Marketing viral est plus explicatif, plus didactique, il prend le temps d'exposer (sans lourdeurs) les thèses transhumanistes et de postuler leurs liens avec le libéralisme et le pouvoir. Je préfère Dans le ventre des mères, plus enlevé, plus rapide, mais c'est assez logique : le talent de Marin Ledun s'est affirmé en quelques années.
Les visages écrasés, Seuil, 2011. Disponible en Points.
Ce roman, je l'avais lu à sa sortie et il m'avait bluffée. Cependant, j'avais trouvé qu'il y avait des maladresses sur la dernière partie du roman, je ne croyais guère à la trajectoire de cette femme médecin. J'ai eu envie de le relire et curieusement, je l'ai préféré lors de cette relecture. Sans doute ma propre vision du travail a-t-elle évolué, au point que je trouve cette trajectoire crédible... Bref.

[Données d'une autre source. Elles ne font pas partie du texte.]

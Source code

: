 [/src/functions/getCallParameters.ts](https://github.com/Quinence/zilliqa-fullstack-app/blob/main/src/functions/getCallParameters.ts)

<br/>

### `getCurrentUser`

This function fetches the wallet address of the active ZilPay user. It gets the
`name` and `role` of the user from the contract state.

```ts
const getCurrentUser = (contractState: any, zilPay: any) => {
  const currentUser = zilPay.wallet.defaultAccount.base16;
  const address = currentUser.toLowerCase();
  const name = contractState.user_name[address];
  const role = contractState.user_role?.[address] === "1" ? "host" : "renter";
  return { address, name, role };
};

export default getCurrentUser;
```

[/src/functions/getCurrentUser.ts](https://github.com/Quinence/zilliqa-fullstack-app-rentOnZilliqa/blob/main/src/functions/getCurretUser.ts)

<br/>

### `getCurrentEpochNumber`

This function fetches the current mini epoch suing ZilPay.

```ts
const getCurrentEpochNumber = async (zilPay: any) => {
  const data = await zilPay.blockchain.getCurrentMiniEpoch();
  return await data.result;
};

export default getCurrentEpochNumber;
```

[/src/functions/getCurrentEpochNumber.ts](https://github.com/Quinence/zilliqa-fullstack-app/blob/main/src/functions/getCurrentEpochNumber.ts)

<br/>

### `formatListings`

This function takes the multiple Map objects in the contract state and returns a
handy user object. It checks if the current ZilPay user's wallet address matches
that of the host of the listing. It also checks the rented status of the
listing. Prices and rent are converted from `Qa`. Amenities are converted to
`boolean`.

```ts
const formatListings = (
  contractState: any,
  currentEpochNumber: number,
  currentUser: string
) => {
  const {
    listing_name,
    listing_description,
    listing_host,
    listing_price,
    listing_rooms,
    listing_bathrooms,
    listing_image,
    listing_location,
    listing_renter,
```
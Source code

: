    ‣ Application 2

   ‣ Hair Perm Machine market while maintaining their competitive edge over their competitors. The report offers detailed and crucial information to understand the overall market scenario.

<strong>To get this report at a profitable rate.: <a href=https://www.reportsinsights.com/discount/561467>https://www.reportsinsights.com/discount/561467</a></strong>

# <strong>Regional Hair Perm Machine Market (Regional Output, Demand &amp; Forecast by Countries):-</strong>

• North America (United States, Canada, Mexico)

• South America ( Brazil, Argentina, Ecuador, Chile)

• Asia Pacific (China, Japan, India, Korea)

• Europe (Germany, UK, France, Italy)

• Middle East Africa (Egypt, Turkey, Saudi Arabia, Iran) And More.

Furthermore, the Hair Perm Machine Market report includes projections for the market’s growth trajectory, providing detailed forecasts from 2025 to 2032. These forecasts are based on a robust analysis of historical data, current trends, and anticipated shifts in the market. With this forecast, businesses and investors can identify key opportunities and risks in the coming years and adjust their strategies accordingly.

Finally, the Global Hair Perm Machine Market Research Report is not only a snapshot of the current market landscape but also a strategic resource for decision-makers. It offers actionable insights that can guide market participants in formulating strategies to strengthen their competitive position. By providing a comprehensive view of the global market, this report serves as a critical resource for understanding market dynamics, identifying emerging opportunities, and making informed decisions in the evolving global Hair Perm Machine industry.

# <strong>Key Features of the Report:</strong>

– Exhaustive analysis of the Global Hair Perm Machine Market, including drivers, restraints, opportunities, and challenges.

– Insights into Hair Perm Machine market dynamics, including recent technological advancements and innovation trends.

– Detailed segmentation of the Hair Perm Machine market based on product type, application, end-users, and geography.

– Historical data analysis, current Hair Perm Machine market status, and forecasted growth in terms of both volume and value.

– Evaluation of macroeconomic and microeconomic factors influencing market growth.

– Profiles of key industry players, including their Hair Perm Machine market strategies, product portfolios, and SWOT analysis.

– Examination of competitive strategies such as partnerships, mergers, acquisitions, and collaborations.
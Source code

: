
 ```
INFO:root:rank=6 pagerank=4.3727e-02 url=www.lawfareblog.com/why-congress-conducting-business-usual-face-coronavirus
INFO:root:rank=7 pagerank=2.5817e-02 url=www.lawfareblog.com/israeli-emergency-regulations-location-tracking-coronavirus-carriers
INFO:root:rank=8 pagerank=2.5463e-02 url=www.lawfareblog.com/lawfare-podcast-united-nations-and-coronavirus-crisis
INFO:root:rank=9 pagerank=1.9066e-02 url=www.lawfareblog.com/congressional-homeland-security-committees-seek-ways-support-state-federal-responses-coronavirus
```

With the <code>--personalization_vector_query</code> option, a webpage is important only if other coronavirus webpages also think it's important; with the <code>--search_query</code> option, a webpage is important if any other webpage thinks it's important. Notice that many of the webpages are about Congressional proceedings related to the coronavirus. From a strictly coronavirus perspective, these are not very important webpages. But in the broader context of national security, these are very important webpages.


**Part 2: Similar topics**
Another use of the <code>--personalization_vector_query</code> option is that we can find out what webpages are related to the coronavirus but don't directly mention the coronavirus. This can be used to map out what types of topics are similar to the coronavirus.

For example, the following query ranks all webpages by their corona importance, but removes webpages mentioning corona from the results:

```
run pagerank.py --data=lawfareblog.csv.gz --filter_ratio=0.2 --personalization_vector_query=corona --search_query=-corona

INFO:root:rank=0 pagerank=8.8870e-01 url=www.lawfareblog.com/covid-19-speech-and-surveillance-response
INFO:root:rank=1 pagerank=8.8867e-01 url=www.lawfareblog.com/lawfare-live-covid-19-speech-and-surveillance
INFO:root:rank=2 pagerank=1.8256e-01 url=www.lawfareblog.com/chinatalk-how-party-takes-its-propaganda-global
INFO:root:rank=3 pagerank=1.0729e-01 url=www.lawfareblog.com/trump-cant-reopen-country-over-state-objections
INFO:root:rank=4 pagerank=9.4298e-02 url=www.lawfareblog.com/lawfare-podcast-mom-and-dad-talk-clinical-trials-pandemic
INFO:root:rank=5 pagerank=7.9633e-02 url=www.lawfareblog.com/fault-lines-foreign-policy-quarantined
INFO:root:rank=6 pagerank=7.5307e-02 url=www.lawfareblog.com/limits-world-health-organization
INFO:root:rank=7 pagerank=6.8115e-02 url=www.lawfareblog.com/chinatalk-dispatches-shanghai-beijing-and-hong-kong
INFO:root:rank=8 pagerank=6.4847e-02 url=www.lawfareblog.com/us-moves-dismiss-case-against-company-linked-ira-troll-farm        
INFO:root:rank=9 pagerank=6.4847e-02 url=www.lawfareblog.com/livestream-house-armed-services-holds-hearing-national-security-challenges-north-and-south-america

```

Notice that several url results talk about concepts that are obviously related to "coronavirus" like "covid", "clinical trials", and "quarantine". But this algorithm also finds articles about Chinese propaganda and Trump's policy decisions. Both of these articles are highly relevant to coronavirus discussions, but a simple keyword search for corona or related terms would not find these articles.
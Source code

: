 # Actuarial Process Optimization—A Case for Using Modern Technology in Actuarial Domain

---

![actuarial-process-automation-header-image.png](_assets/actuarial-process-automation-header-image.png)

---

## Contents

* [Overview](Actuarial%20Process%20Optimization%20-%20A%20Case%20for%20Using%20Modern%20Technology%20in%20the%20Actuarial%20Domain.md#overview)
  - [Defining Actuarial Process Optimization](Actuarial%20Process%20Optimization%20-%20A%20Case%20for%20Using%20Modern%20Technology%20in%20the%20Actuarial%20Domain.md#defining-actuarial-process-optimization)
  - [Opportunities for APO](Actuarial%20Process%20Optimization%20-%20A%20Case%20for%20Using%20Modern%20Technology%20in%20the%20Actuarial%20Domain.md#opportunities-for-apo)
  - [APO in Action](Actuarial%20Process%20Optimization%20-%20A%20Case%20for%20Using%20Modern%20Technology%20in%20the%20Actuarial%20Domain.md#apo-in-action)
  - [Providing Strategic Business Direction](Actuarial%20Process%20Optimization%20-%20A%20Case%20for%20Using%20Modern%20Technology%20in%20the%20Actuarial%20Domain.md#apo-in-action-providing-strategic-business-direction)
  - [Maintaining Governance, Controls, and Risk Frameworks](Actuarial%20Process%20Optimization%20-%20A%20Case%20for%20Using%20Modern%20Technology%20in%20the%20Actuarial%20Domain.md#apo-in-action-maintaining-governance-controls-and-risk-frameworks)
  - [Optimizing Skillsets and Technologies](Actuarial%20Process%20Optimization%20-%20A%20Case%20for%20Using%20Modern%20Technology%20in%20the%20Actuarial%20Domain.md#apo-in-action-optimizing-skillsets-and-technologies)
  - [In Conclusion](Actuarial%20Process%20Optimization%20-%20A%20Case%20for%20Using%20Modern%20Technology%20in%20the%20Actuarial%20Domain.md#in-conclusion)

Marin Ledun pointe avec finesse et justesse les dérives d'une société où la valeur travail est fondamentale et où le travail fait de moins en moins sens pour ceux qui l'effectuent, vidé par la logique de rentabilité, par une organisation du travail rationalisée au point de nier l'individu et dépourvue de tout humanisme. L'organisation hyper hiérarchisée, pyramidale de cette société de télécommunications accentue la pression à tous les niveaux, et les bourreaux sont aussi victimes, ou les victimes bourreaux, ça marche dans les deux sens. Marin Ledun analyse ces mécanismes avec une force extraordinaire, mais cela, j'avais pu le constater lors de ma première lecture, ce n'est donc pas une révélation.
En revanche, j'ai cette fois été emballée par le personnage de Carole, médecin du travail, témoin impuissant de cette insupportable souffrance. Elle est victime elle aussi de cette aliénation à un travail qui n'a plus de sens - puisque dans son cas, soigner et prévenir la souffrance sont les deux objectifs majeurs, impossibles à atteindre - et qui est source d'une douleur insurmontable. Elle m'a touchée, bouleversée, fait réfléchir.
Des trois romans, si vous deviez n'en lire qu'un, lisez Les visages écrasés.
Marin Ledun est un auteur de premier plan aujourd'hui dans le paysage du noir en France. C'est tout ce que j'ai à dire (dit-elle, après vous avoir infligé un long billet).
3 commentaires:
Je n'ai jamais lu cet auteur:! (et je sens que c'est une erreur!)
Je m'amuse en lisant ton billet car actuellement j'ai décidé de lire trois livres d'un même auteur (aimé des blogs quand même) quasiment d'affilée...
assurément un auteur qui compte et qui a des choses à dire. Et il le fait de fort belle maniere ! je te conseil très vivement de lire " L'homme qui a vu l'homme". tu ne seras pas deçue je pense ! :)
@Keisha: Oui c'est rigolo! D'autant plus que moi, ça m'arrive très rarement d'enchaîner les livres d'un même auteur sans pause.
@La Petite Souris : ah ben donc ce sera le prochain sur ma liste. Merci!